As of this second, TIFF 2019 is underway. And with it comes the promise of celebrities, movies, and people walking very slowly down King St., looking at their phones (even more so than usual). So to this I say: are you ready? Are you mentally and emotionally prepared? Do you have what it takes to conquer the festival and soak up as much cultural clout as you possibly can?

You will when you’re done reading this guide. Because I care about you, and I want you to hold your own when you inevitably bump into and befriend Brad Pitt.

ALWAYS: Hold onto your phone
Thanks to multiple viewings of Veep, I have learned that important people hold their phones. They clutch them. They look down at them. They frown in their general direction, as if receiving news so important, the rest of us couldn’t possibly understand. And now you must do the same. Nobody knows you. Nobody knows what mysteries your phone could hold. Nobody knows what correspondence you could be on the receiving end of, perhaps from a movie star or more realistically, the sender of a mailing list you never signed up for.

But it doesn’t matter. You hold onto that phone, and you clutch it accordingly. You pepper every strange silence by opening your email and whispering, “What?!” to yourself, as if you’ve been bombarded with a task. Then, when it seems like Jennifer Lopez will never notice you in line for the bathroom, you interrupt any nearby conversation and say, “Speaking of which” while waving your phone in the air. Now you seem busy and important. More so than J Lo, who’s still confused as to why you’re in her hotel room.

ALWAYS: Wear your accreditation
“Hey, are you a celebrity?” This is what you will be asked repeatedly when being a person, 42 blocks away from any TIFF event, still wearing your lanyard. To which you will respond with a polite smile and nod, not confirming nor denying the claims brought against you. Because a celebrity would never say “Yes, I am Tom Hanks.” And they would absolutely carry around their complimentary tote bag around while nursing a Starbucks. It doesn’t matter that you asked the question of yourself, to yourself, while looking deep into an elevator mirror. Today you are a celebrity. Your accreditation means you can walk with purpose.

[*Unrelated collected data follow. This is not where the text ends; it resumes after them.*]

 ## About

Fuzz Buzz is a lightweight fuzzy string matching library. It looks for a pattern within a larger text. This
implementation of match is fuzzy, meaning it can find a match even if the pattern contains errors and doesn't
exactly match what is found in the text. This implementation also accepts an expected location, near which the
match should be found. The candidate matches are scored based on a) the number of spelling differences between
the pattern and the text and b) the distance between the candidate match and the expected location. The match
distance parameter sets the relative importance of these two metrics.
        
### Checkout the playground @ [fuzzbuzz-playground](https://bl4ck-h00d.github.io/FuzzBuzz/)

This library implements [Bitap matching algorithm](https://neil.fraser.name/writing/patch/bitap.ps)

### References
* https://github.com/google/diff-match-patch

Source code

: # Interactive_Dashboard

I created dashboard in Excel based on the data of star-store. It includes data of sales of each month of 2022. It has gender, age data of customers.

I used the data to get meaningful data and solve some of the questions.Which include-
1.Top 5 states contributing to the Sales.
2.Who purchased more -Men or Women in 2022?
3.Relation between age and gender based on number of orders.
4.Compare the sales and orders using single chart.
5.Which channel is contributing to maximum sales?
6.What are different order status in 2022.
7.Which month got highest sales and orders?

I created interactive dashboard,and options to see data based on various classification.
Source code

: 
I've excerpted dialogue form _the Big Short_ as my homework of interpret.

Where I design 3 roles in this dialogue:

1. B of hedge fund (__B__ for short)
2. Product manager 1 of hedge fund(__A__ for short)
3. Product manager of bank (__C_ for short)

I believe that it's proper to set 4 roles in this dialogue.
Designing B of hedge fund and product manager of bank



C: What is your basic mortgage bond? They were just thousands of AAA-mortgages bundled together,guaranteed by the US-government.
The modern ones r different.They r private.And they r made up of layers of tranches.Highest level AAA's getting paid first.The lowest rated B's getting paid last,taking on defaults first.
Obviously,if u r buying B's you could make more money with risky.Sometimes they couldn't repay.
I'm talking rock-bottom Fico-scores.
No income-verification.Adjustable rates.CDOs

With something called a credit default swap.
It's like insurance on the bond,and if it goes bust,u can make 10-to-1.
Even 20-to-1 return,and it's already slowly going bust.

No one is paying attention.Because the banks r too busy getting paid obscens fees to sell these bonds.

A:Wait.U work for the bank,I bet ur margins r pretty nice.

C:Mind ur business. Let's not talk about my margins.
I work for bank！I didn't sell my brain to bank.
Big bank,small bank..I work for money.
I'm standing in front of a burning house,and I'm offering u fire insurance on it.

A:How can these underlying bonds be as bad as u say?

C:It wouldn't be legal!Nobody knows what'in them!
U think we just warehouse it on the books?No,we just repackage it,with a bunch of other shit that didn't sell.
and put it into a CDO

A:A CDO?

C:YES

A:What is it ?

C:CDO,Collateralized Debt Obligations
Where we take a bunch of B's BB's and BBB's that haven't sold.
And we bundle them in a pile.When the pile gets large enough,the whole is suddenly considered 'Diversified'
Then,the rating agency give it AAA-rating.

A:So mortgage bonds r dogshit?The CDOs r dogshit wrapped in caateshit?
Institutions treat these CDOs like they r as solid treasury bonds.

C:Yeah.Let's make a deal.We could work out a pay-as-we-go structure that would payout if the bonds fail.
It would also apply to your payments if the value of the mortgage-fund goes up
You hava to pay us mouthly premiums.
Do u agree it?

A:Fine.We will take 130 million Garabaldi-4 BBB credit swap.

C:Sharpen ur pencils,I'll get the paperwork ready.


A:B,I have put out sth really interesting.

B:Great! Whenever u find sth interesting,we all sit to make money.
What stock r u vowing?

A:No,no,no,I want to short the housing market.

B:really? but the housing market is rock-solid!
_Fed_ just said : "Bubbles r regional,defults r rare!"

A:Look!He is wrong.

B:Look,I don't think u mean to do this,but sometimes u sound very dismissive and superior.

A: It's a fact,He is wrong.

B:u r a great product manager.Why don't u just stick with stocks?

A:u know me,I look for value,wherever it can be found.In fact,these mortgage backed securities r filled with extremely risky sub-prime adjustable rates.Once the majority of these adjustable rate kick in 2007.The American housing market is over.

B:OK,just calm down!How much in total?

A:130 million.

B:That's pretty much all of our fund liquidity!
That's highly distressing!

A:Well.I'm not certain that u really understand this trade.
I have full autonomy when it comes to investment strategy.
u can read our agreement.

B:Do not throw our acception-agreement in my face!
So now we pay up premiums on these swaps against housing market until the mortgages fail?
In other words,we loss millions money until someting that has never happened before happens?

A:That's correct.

ALWAYS: Go to a TIFF party
Always. Under every circumstance. Will they be the ones a famous person is at? Likely not, because those are hard to get into and then when you doget into them, said celebrity is likely hanging out with their friends because why would they walk around just introducing themselves to strangers? (I don’t know. But I thought that was what happened until like, three years ago, and I was proven very, very wrong.) But other parties, graced by the TIFF title, won’t be a bad time. I mean, they’re parties. How bad can they be? What else are you doing? At some point, you will see tiny foods and you will get to eat them. Maybe you can even enjoy a beverage. I don’t know and I can’t say for sure.

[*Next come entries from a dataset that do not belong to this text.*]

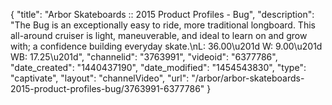 {
    "title": "Arbor Skateboards :: 2015 Product Profiles - Bug",
    "description": "The Bug is an exceptionally easy to ride, more traditional longboard. This all-around cruiser is light, maneuverable, and ideal to learn on and grow with; a confidence building everyday skate.\nL: 36.00\u201d W: 9.00\u201d WB: 17.25\u201d",
    "channelid": "3763991",
    "videoid": "6377786",
    "date_created": "1440437190",
    "date_modified": "1454543830",
    "type": "captivate",
    "layout": "channelVideo",
    "url": "\/arbor\/arbor-skateboards-2015-product-profiles-bug\/3763991-6377786"
}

Because I don’t really like those kind of parties. Last night, I showed up at something dressed like Meg Ryan in You’ve Got Mailwith a canvas tote and everybody else was wearing heels and very nice ensembles. So I mean, they’re really just not my jam, and I’d rather go to a restaurant with my best friends. But you’re not me. And you’re at TIFF. And you’ll likely have figured out the dress code, and that you can sustain yourself entirely on complimentary food and drink and have me to thank for reminding you of this.

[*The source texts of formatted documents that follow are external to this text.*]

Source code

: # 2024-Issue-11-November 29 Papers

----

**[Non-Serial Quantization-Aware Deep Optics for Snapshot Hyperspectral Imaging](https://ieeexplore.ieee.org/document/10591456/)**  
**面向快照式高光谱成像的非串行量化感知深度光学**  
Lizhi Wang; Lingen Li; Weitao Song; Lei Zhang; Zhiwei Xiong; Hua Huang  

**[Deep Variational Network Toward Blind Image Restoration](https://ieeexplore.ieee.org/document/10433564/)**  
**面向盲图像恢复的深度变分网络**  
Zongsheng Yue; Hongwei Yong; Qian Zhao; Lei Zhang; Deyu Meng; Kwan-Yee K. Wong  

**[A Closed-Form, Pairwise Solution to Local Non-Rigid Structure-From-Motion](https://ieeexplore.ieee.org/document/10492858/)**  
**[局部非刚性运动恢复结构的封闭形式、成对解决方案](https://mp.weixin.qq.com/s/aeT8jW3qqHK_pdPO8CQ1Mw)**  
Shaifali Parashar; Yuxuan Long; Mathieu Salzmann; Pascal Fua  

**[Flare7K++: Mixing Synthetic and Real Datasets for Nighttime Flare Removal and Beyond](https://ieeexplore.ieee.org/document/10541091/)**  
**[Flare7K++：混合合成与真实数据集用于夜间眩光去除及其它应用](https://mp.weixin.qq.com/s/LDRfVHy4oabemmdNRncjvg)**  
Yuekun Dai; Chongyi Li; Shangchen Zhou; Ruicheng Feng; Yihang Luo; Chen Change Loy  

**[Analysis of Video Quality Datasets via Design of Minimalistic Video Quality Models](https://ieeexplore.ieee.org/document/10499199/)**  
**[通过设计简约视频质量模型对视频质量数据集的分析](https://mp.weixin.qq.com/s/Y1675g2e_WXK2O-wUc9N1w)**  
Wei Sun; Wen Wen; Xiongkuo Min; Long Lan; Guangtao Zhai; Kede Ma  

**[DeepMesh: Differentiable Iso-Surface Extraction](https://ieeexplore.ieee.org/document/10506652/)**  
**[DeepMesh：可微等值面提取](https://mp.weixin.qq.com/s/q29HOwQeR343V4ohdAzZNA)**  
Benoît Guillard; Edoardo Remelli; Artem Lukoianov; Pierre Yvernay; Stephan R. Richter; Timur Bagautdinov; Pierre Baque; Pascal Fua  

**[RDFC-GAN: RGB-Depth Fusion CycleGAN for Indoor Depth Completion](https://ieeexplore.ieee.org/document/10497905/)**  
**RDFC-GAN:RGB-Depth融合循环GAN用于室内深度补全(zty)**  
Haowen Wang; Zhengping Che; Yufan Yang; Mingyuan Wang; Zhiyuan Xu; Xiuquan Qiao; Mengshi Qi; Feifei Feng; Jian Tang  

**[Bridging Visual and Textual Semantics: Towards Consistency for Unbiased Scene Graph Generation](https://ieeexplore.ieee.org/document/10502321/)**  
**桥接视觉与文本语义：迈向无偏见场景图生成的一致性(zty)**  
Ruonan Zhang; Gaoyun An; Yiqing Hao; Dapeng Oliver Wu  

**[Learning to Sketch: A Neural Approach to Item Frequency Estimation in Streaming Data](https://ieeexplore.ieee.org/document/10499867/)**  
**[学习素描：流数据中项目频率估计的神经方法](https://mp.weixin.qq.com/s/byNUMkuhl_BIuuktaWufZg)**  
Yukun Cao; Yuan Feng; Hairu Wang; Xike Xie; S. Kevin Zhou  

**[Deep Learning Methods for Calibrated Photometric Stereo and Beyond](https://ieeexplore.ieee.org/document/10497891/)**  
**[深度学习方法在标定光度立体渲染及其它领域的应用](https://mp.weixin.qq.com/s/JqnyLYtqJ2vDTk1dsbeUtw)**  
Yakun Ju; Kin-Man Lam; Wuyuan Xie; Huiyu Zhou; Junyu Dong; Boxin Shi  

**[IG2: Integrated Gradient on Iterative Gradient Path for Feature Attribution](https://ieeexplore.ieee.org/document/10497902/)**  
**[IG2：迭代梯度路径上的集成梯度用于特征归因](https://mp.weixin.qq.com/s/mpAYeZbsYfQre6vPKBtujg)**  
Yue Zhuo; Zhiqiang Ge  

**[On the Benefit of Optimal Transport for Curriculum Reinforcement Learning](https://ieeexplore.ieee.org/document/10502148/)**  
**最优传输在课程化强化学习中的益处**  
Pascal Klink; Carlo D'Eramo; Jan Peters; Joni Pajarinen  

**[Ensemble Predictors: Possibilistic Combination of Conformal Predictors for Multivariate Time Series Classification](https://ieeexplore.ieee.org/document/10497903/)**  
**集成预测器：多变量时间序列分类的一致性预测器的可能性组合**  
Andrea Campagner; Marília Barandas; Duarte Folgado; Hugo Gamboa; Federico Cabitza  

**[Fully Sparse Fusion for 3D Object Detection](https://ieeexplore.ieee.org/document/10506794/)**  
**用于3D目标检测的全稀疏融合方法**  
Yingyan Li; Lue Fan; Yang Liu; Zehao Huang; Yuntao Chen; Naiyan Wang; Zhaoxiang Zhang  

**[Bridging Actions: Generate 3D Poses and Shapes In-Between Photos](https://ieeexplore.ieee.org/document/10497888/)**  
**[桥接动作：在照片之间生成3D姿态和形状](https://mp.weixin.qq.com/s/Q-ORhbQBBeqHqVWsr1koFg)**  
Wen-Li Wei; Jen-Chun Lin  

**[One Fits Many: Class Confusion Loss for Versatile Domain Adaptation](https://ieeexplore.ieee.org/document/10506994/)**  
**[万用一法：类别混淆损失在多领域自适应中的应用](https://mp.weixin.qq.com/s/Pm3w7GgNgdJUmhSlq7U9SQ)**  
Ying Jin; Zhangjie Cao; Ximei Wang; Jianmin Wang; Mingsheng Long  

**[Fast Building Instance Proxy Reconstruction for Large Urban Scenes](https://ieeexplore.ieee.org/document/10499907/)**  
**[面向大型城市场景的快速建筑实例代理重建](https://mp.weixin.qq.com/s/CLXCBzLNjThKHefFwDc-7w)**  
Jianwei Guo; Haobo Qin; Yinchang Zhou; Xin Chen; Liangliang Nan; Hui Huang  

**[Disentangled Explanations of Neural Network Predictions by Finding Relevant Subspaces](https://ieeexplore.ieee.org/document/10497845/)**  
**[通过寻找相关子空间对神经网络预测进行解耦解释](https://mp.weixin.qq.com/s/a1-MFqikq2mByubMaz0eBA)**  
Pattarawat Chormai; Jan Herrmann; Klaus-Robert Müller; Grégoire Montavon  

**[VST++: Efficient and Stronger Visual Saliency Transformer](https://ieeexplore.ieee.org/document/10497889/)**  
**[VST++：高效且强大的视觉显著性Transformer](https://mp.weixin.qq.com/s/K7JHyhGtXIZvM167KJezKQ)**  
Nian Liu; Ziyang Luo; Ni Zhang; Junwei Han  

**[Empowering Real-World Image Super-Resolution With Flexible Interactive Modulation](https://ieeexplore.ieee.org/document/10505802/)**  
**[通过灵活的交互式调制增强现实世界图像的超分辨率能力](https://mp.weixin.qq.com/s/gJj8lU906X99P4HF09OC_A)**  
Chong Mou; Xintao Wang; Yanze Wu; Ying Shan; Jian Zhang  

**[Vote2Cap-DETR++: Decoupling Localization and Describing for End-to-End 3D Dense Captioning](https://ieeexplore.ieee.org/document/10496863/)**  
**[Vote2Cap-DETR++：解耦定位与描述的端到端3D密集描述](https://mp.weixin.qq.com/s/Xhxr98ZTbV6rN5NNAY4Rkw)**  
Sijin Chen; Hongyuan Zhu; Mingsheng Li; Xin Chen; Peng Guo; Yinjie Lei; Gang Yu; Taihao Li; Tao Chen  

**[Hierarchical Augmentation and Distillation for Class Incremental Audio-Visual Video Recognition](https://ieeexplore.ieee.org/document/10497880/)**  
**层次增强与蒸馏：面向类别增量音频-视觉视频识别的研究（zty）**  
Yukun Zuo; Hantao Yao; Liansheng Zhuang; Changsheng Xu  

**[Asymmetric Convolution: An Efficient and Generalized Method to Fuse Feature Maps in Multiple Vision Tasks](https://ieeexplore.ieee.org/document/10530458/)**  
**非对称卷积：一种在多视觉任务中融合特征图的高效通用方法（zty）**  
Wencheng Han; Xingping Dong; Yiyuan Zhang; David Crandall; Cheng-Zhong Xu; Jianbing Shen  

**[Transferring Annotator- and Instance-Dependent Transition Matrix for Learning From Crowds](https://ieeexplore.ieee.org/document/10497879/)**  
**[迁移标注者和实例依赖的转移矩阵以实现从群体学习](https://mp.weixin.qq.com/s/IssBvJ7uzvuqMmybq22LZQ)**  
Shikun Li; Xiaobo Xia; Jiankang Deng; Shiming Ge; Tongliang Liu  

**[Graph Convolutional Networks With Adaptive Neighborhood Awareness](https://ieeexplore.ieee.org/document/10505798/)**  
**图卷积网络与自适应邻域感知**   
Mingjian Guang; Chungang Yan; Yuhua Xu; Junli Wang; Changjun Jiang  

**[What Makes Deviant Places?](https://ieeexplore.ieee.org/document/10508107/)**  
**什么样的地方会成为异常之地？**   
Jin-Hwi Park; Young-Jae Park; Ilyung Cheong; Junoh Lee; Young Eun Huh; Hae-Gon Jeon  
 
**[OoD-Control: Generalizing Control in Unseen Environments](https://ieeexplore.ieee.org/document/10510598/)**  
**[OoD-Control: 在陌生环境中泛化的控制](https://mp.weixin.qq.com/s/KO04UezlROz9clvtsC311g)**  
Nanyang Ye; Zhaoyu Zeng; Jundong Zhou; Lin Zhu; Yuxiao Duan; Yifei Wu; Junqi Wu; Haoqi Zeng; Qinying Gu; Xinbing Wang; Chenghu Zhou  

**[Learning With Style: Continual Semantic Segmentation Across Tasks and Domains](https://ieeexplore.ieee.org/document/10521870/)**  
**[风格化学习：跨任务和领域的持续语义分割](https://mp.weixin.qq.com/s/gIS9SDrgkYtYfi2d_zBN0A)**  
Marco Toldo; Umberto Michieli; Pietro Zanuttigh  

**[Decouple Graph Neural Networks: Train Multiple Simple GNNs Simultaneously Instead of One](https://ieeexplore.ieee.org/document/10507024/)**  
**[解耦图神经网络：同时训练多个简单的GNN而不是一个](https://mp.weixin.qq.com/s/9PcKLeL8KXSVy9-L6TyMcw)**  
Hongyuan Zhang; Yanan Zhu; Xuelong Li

ALWAYS: Make eye contact with a famous and roll your eyes like you’re in on the same joke
This works only if you do not know each other, and you are standing alone, suggesting that whoever said celebrity is talking to might be the worst. This will confuse them and give you a power that will last only for as long as you’re both in attendance. “What do they know?” said celebrity will think, worried that they’re throwing their career away by speaking to someone who should be enemy. Then you will be mysterious, planting the seed of, “Wait? Who was that? What was that about?” for minutes to come.

Just don’t do it if you see them talking to me. I mean, I am the worst, but no famous person needs to know that. (Yet.)